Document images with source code

Content starts

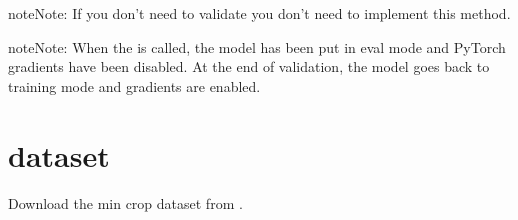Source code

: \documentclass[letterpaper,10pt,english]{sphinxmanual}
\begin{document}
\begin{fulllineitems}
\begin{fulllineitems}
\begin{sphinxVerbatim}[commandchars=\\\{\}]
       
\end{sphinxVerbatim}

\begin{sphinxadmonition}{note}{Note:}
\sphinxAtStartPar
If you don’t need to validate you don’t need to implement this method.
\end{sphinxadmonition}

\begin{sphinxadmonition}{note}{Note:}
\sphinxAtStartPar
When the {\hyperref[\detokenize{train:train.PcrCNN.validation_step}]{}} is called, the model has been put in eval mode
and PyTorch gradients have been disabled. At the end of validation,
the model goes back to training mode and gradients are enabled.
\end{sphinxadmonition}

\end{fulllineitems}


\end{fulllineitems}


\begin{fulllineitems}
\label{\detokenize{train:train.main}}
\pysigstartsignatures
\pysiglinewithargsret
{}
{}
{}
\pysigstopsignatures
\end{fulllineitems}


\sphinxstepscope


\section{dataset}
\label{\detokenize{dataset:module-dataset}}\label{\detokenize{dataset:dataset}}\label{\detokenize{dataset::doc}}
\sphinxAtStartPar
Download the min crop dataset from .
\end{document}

Content ends

• YOUR GOAL:
Your answer should consist of every line from the entries that holds "label".

• TASK SOLUTION:
\label{\detokenize{train:train.main}}
\label{\detokenize{dataset:module-dataset}}\label{\detokenize{dataset:dataset}}\label{\detokenize{dataset::doc}}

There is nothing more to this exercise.